→ **Exercise goal**
Unless it is a picture, every line from the start of the entries through the line with "CNVnator is also" must be retyped exactly.

→ **Material shown**
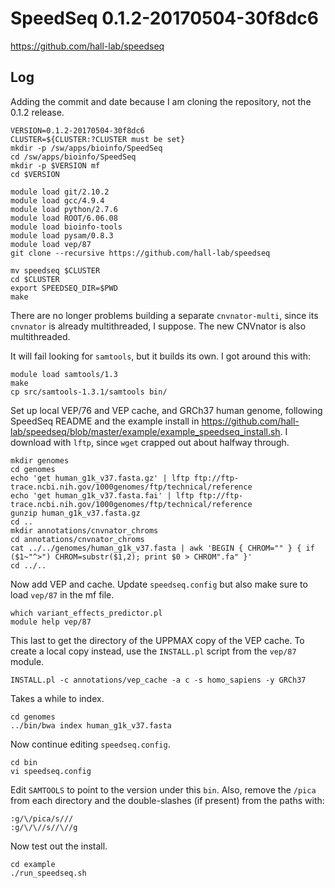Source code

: SpeedSeq 0.1.2-20170504-30f8dc6
=======================

<https://github.com/hall-lab/speedseq>

Log
---

Adding the commit and date because I am cloning the repository, not the 0.1.2 release.

    VERSION=0.1.2-20170504-30f8dc6
    CLUSTER=${CLUSTER:?CLUSTER must be set}
    mkdir -p /sw/apps/bioinfo/SpeedSeq
    cd /sw/apps/bioinfo/SpeedSeq
    mkdir -p $VERSION mf
    cd $VERSION

    module load git/2.10.2
    module load gcc/4.9.4
    module load python/2.7.6
    module load ROOT/6.06.08
    module load bioinfo-tools
    module load pysam/0.8.3
    module load vep/87
    git clone --recursive https://github.com/hall-lab/speedseq

    mv speedseq $CLUSTER
    cd $CLUSTER
    export SPEEDSEQ_DIR=$PWD
    make

There are no longer problems building a separate `cnvnator-multi`, since its
`cnvnator` is already multithreaded, I suppose.  The new CNVnator is also
multithreaded.

It will fail looking for `samtools`, but it builds its own.  I got around this with:

    module load samtools/1.3
    make
    cp src/samtools-1.3.1/samtools bin/

Set up local VEP/76 and VEP cache, and GRCh37 human genome, following SpeedSeq
README and the example install in
<https://github.com/hall-lab/speedseq/blob/master/example/example_speedseq_install.sh>.
I download with `lftp`, since `wget` crapped out about halfway through.

    mkdir genomes
    cd genomes
    echo 'get human_g1k_v37.fasta.gz' | lftp ftp://ftp-trace.ncbi.nih.gov/1000genomes/ftp/technical/reference
    echo 'get human_g1k_v37.fasta.fai' | lftp ftp://ftp-trace.ncbi.nih.gov/1000genomes/ftp/technical/reference
    gunzip human_g1k_v37.fasta.gz
    cd ..
    mkdir annotations/cnvnator_chroms
    cd annotations/cnvnator_chroms
    cat ../../genomes/human_g1k_v37.fasta | awk 'BEGIN { CHROM="" } { if ($1~"^>") CHROM=substr($1,2); print $0 > CHROM".fa" }'
    cd ../..

Now add VEP and cache. Update `speedseq.config` but also make sure to load
`vep/87` in the mf file.

    which variant_effects_predictor.pl
    module help vep/87

This last to get the directory of the UPPMAX copy of the VEP cache. To create a
local copy instead, use the `INSTALL.pl` script from the `vep/87` module.

    INSTALL.pl -c annotations/vep_cache -a c -s homo_sapiens -y GRCh37

Takes a while to index.

    cd genomes
    ../bin/bwa index human_g1k_v37.fasta

Now continue editing `speedseq.config`.

    cd bin
    vi speedseq.config

Edit `SAMTOOLS` to point to the version under this `bin`.  Also, remove the
`/pica` from each directory and the double-slashes (if present) from the paths
with:

    :g/\/pica/s///
    :g/\/\//s//\//g

Now test out the install.

    cd example
    ./run_speedseq.sh 


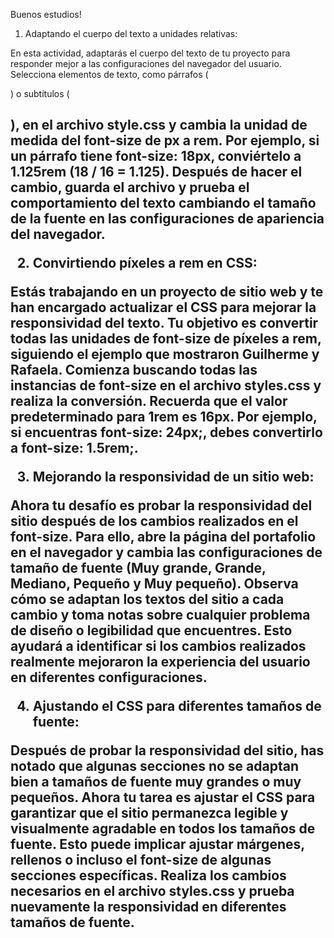 Buenos estudios!

1) Adaptando el cuerpo del texto a unidades relativas:

En esta actividad, adaptarás el cuerpo del texto de tu proyecto para responder mejor a las configuraciones del navegador del usuario. Selecciona elementos de texto, como párrafos (<p>) o subtítulos (<h2>), en el archivo style.css y cambia la unidad de medida del font-size de px a rem. Por ejemplo, si un párrafo tiene font-size: 18px, conviértelo a 1.125rem (18 / 16 = 1.125). Después de hacer el cambio, guarda el archivo y prueba el comportamiento del texto cambiando el tamaño de la fuente en las configuraciones de apariencia del navegador.

2) Convirtiendo píxeles a rem en CSS:

Estás trabajando en un proyecto de sitio web y te han encargado actualizar el CSS para mejorar la responsividad del texto. Tu objetivo es convertir todas las unidades de font-size de píxeles a rem, siguiendo el ejemplo que mostraron Guilherme y Rafaela. Comienza buscando todas las instancias de font-size en el archivo styles.css y realiza la conversión. Recuerda que el valor predeterminado para 1rem es 16px. Por ejemplo, si encuentras font-size: 24px;, debes convertirlo a font-size: 1.5rem;.

3) Mejorando la responsividad de un sitio web:

Ahora tu desafío es probar la responsividad del sitio después de los cambios realizados en el font-size. Para ello, abre la página del portafolio en el navegador y cambia las configuraciones de tamaño de fuente (Muy grande, Grande, Mediano, Pequeño y Muy pequeño). Observa cómo se adaptan los textos del sitio a cada cambio y toma notas sobre cualquier problema de diseño o legibilidad que encuentres. Esto ayudará a identificar si los cambios realizados realmente mejoraron la experiencia del usuario en diferentes configuraciones.

4) Ajustando el CSS para diferentes tamaños de fuente:

Después de probar la responsividad del sitio, has notado que algunas secciones no se adaptan bien a tamaños de fuente muy grandes o muy pequeños. Ahora tu tarea es ajustar el CSS para garantizar que el sitio permanezca legible y visualmente agradable en todos los tamaños de fuente. Esto puede implicar ajustar márgenes, rellenos o incluso el font-size de algunas secciones específicas. Realiza los cambios necesarios en el archivo styles.css y prueba nuevamente la responsividad en diferentes tamaños de fuente.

→ **Solution for this exercise**
Source code

: SpeedSeq 0.1.2-20170504-30f8dc6
=======================

<https://github.com/hall-lab/speedseq>

Log
---

Adding the commit and date because I am cloning the repository, not the 0.1.2 release.

    VERSION=0.1.2-20170504-30f8dc6
    CLUSTER=${CLUSTER:?CLUSTER must be set}
    mkdir -p /sw/apps/bioinfo/SpeedSeq
    cd /sw/apps/bioinfo/SpeedSeq
    mkdir -p $VERSION mf
    cd $VERSION

    module load git/2.10.2
    module load gcc/4.9.4
    module load python/2.7.6
    module load ROOT/6.06.08
    module load bioinfo-tools
    module load pysam/0.8.3
    module load vep/87
    git clone --recursive https://github.com/hall-lab/speedseq

    mv speedseq $CLUSTER
    cd $CLUSTER
    export SPEEDSEQ_DIR=$PWD
    make

There are no longer problems building a separate `cnvnator-multi`, since its
`cnvnator` is already multithreaded, I suppose.  The new CNVnator is also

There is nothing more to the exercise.